### REQUIRED WORK
In the data below, find the lines containing "topology" and say how many there are, nothing more.

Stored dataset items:
_____
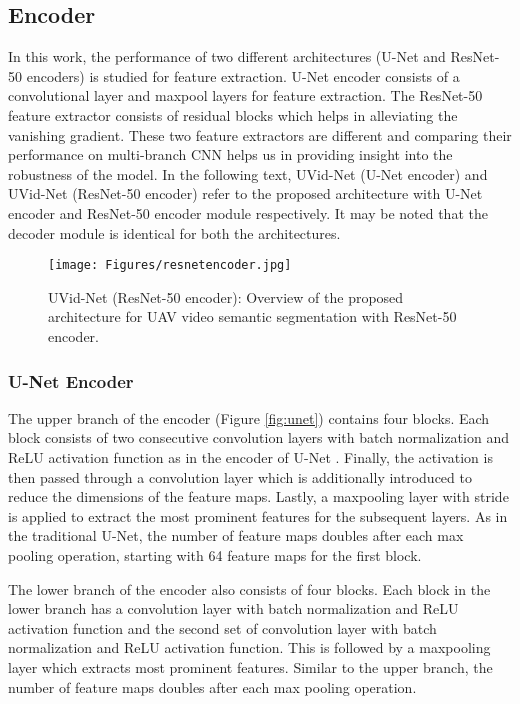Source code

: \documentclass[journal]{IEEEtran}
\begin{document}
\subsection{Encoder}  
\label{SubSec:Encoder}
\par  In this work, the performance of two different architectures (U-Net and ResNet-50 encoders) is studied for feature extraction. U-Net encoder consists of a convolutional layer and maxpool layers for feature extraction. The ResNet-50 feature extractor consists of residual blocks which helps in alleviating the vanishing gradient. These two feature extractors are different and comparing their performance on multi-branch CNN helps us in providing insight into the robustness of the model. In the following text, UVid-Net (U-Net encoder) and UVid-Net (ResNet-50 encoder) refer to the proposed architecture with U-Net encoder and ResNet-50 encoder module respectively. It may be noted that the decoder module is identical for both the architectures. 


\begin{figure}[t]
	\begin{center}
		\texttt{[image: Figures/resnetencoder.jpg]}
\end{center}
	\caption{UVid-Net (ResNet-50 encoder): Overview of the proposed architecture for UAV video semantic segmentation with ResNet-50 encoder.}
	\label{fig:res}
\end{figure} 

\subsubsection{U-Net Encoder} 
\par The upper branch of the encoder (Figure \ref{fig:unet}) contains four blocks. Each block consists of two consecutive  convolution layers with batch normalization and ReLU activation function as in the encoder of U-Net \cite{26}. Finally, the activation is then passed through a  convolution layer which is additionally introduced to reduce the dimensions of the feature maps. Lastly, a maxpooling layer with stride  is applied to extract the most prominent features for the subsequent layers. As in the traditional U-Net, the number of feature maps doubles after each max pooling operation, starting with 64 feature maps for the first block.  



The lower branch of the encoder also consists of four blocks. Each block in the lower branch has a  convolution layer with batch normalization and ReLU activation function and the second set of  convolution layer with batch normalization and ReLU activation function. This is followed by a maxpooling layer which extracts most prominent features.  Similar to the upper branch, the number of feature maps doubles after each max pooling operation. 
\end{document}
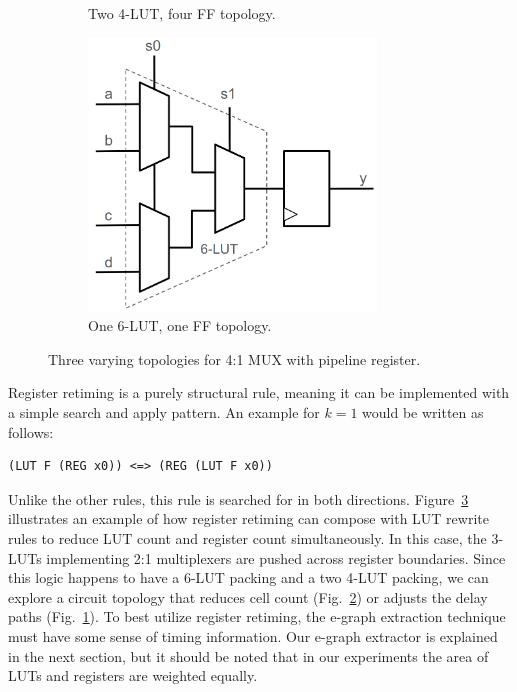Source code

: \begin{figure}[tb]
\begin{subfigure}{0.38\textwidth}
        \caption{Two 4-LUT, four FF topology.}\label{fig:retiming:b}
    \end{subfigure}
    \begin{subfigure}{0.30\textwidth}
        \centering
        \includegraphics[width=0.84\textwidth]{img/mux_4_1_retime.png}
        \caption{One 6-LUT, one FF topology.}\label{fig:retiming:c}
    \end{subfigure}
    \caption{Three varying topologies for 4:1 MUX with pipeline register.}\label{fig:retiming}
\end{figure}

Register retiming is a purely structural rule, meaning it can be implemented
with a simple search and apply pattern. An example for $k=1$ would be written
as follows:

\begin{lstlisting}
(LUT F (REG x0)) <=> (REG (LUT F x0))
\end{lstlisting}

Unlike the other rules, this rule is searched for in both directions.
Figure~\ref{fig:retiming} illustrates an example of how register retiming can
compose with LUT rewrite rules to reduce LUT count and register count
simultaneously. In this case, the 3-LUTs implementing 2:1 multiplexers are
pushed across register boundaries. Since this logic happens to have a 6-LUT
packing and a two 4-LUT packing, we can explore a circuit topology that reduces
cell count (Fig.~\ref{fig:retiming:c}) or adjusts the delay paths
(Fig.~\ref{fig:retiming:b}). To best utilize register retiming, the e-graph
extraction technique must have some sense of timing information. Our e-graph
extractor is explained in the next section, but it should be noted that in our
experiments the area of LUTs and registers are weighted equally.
_____
### ANSWER TO THIS EXERCISE
3